Find the word "io加速" in the data. Return every line where it appears.

---------- Dataset entries

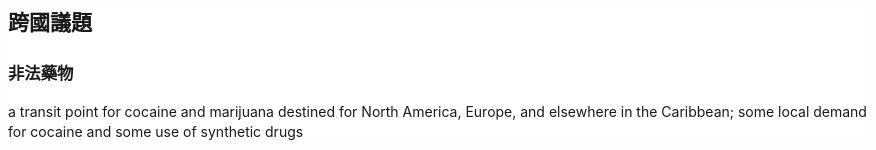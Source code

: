 ## 跨國議題

### 非法藥物
a transit point for cocaine and marijuana destined for North America, Europe, and elsewhere in the Caribbean; some local demand for cocaine and some use of synthetic drugs

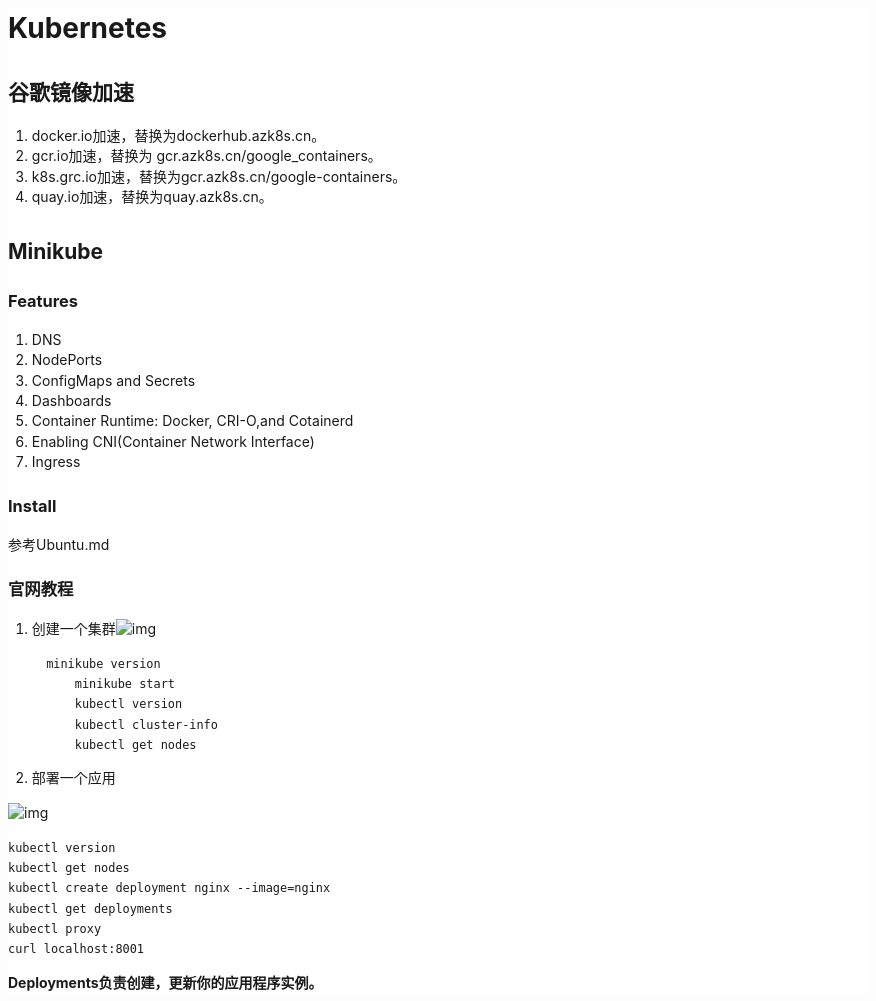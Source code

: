 # Kubernetes

## 谷歌镜像加速

1. docker.io加速，替换为dockerhub.azk8s.cn。
2. gcr.io加速，替换为 gcr.azk8s.cn/google_containers。
3. k8s.grc.io加速，替换为gcr.azk8s.cn/google-containers。
4. quay.io加速，替换为quay.azk8s.cn。

## Minikube

### Features

1. DNS
2. NodePorts
3. ConfigMaps and Secrets
4. Dashboards
5. Container Runtime: Docker, CRI-O,and Cotainerd
6. Enabling CNI(Container Network Interface)
7. Ingress

### Install

参考Ubuntu.md

### 官网教程

1. 创建一个集群![img](https://d33wubrfki0l68.cloudfront.net/99d9808dcbf2880a996ed50d308a186b5900cec9/40b94/docs/tutorials/kubernetes-basics/public/images/module_01_cluster.svg)

   ```
     minikube version
         minikube start
         kubectl version
         kubectl cluster-info
         kubectl get nodes
   ```

2. 部署一个应用

![img](https://d33wubrfki0l68.cloudfront.net/152c845f25df8e69dd24dd7b0836a289747e258a/4a1d2/docs/tutorials/kubernetes-basics/public/images/module_02_first_app.svg)

```
kubectl version
kubectl get nodes
kubectl create deployment nginx --image=nginx
kubectl get deployments
kubectl proxy
curl localhost:8001
```

**Deployments负责创建，更新你的应用程序实例。**
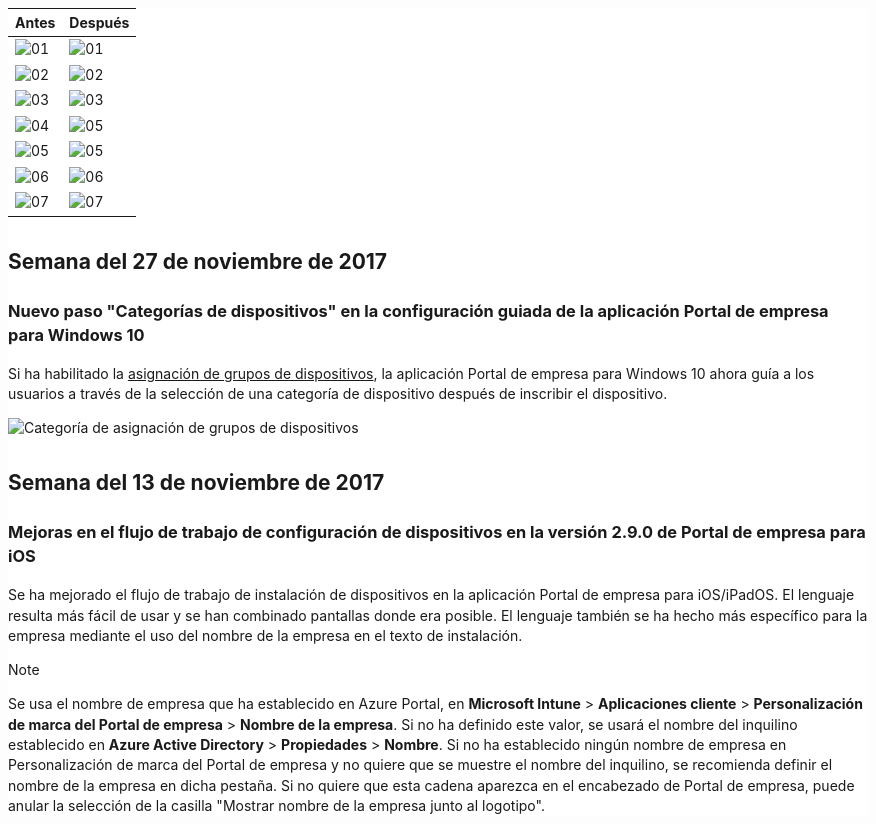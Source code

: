 |Antes|Después|
|---|---|
|![01](./media/whats-new-app-ui/android_about_before_1803.png)|![01](./media/whats-new-app-ui/androidCP_about_after_1803.png)|
|![02](./media/whats-new-app-ui/android_contact_it_before_1803.png)|![02](./media/whats-new-app-ui/android_contact_it_after_1803.png)|
|![03](./media/whats-new-app-ui/android_devices_before_1803.png)|![03](./media/whats-new-app-ui/androidCP_devicelist_after_1803.png)|
|![04](./media/whats-new-app-ui/android_device_details_before_1803.png)|![05](./media/whats-new-app-ui/androidCP_devicedetails_1_after1803.png)|
|![05](./media/whats-new-app-ui/android_device_details_update_settings_before_1803.png)|![05](./media/whats-new-app-ui/androidCP_devicedetails_red_box_2_after1803.png)|
|![06](./media/whats-new-app-ui/android_profile_before_1803.png)|![06](./media/whats-new-app-ui/android_profile_after_1803.png)|
|![07](./media/whats-new-app-ui/androidCP_Setup01_before_1803.png)|![07](./media/whats-new-app-ui/androidCP_Setup01_after_1803.png)|


## <a name="week-of-november-27-2017"></a>Semana del 27 de noviembre de 2017

### <a name="new-device-categories-step-in-guided-setup-for-the-company-portal-app-for-windows-10----1335292---"></a>Nuevo paso "Categorías de dispositivos" en la configuración guiada de la aplicación Portal de empresa para Windows 10 

Si ha habilitado la [asignación de grupos de dispositivos](../enrollment/device-group-mapping.md), la aplicación Portal de empresa para Windows 10 ahora guía a los usuarios a través de la selección de una categoría de dispositivo después de inscribir el dispositivo.

![Categoría de asignación de grupos de dispositivos](./media/whats-new-app-ui/w10_cp_category_device_setup_after_1711.png)

## <a name="week-of-november-13-2017"></a>Semana del 13 de noviembre de 2017

### <a name="improvements-to-device-setup-workflow-in-the-company-portal-for-ios-in-version-290----1417174---"></a>Mejoras en el flujo de trabajo de configuración de dispositivos en la versión 2.9.0 de Portal de empresa para iOS 

Se ha mejorado el flujo de trabajo de instalación de dispositivos en la aplicación Portal de empresa para iOS/iPadOS. El lenguaje resulta más fácil de usar y se han combinado pantallas donde era posible. El lenguaje también se ha hecho más específico para la empresa mediante el uso del nombre de la empresa en el texto de instalación.

> [!NOTE]
> Se usa el nombre de empresa que ha establecido en Azure Portal, en **Microsoft Intune** > **Aplicaciones cliente** > **Personalización de marca del Portal de empresa** > **Nombre de la empresa**. Si no ha definido este valor, se usará el nombre del inquilino establecido en **Azure Active Directory** > **Propiedades** > **Nombre**. Si no ha establecido ningún nombre de empresa en Personalización de marca del Portal de empresa y no quiere que se muestre el nombre del inquilino, se recomienda definir el nombre de la empresa en dicha pestaña. Si no quiere que esta cadena aparezca en el encabezado de Portal de empresa, puede anular la selección de la casilla "Mostrar nombre de la empresa junto al logotipo".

--------------------

## Written response
1. docker.io加速，替换为dockerhub.azk8s.cn。
2. gcr.io加速，替换为 gcr.azk8s.cn/google_containers。
3. k8s.grc.io加速，替换为gcr.azk8s.cn/google-containers。
4. quay.io加速，替换为quay.azk8s.cn。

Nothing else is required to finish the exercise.